**Brief**
Find the line that contains "- Optimize coordination efficiency". Output it and every line after it to the end of the records, exactly as they appear.

**Material for this exercise**
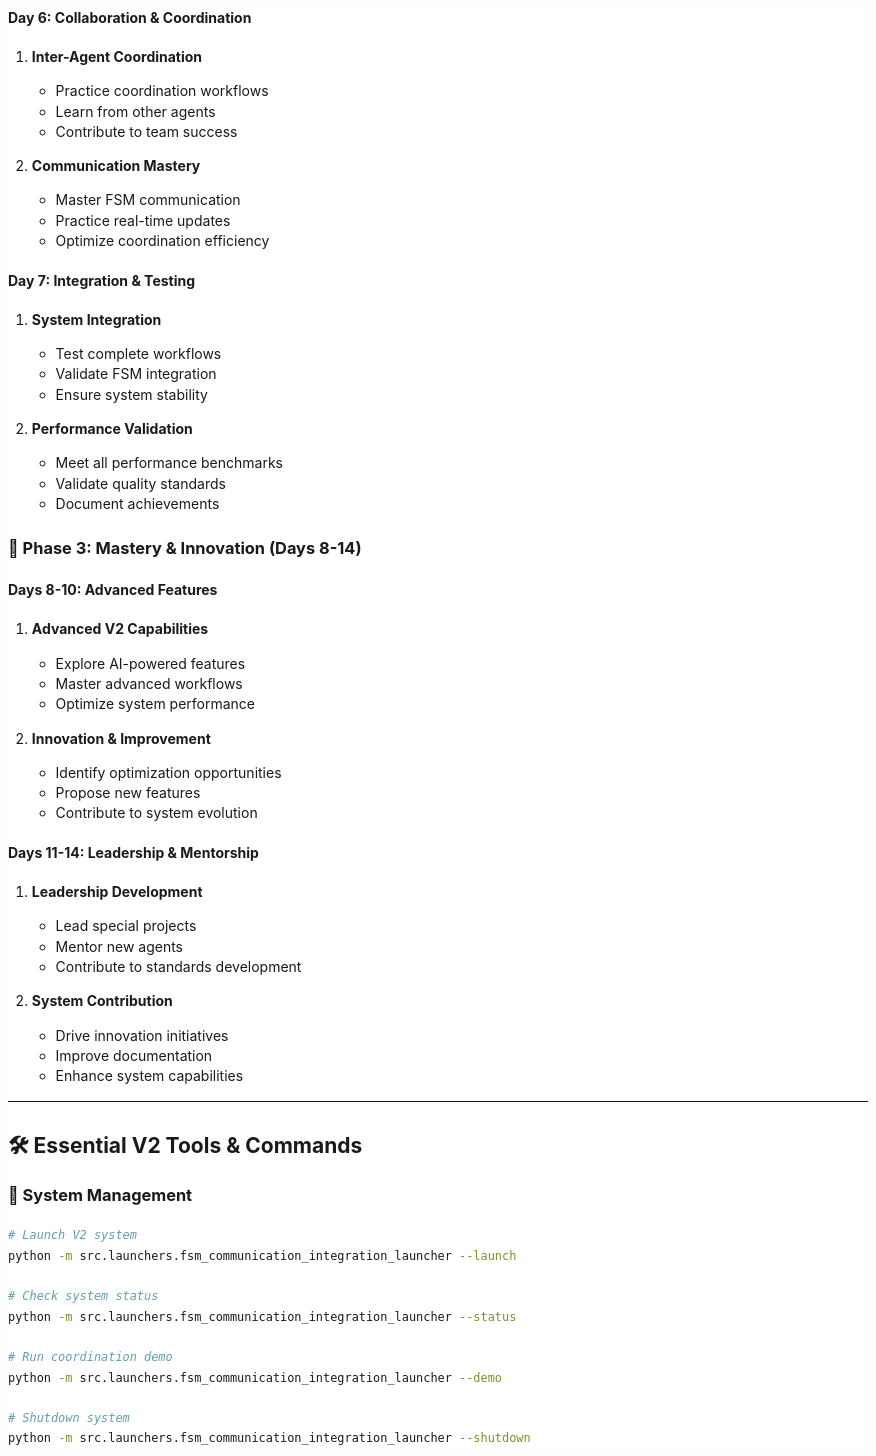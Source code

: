 #### **Day 6: Collaboration & Coordination**
1. **Inter-Agent Coordination**
   - Practice coordination workflows
   - Learn from other agents
   - Contribute to team success

2. **Communication Mastery**
   - Master FSM communication
   - Practice real-time updates
   - Optimize coordination efficiency

#### **Day 7: Integration & Testing**
1. **System Integration**
   - Test complete workflows
   - Validate FSM integration
   - Ensure system stability

2. **Performance Validation**
   - Meet all performance benchmarks
   - Validate quality standards
   - Document achievements

### **🚀 Phase 3: Mastery & Innovation (Days 8-14)**

#### **Days 8-10: Advanced Features**
1. **Advanced V2 Capabilities**
   - Explore AI-powered features
   - Master advanced workflows
   - Optimize system performance

2. **Innovation & Improvement**
   - Identify optimization opportunities
   - Propose new features
   - Contribute to system evolution

#### **Days 11-14: Leadership & Mentorship**
1. **Leadership Development**
   - Lead special projects
   - Mentor new agents
   - Contribute to standards development

2. **System Contribution**
   - Drive innovation initiatives
   - Improve documentation
   - Enhance system capabilities

---

## 🛠️ **Essential V2 Tools & Commands**

### **🚀 System Management**
```bash
# Launch V2 system
python -m src.launchers.fsm_communication_integration_launcher --launch

# Check system status
python -m src.launchers.fsm_communication_integration_launcher --status

# Run coordination demo
python -m src.launchers.fsm_communication_integration_launcher --demo

# Shutdown system
python -m src.launchers.fsm_communication_integration_launcher --shutdown
```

**Task solution**
   - Optimize coordination efficiency

#### **Day 7: Integration & Testing**
1. **System Integration**
   - Test complete workflows
   - Validate FSM integration
   - Ensure system stability

2. **Performance Validation**
   - Meet all performance benchmarks
   - Validate quality standards
   - Document achievements

### **🚀 Phase 3: Mastery & Innovation (Days 8-14)**

#### **Days 8-10: Advanced Features**
1. **Advanced V2 Capabilities**
   - Explore AI-powered features
   - Master advanced workflows
   - Optimize system performance

2. **Innovation & Improvement**
   - Identify optimization opportunities
   - Propose new features
   - Contribute to system evolution

#### **Days 11-14: Leadership & Mentorship**
1. **Leadership Development**
   - Lead special projects
   - Mentor new agents
   - Contribute to standards development

2. **System Contribution**
   - Drive innovation initiatives
   - Improve documentation
   - Enhance system capabilities

---

## 🛠️ **Essential V2 Tools & Commands**

### **🚀 System Management**
```bash
# Launch V2 system
python -m src.launchers.fsm_communication_integration_launcher --launch

# Check system status
python -m src.launchers.fsm_communication_integration_launcher --status

# Run coordination demo
python -m src.launchers.fsm_communication_integration_launcher --demo

# Shutdown system
python -m src.launchers.fsm_communication_integration_launcher --shutdown
```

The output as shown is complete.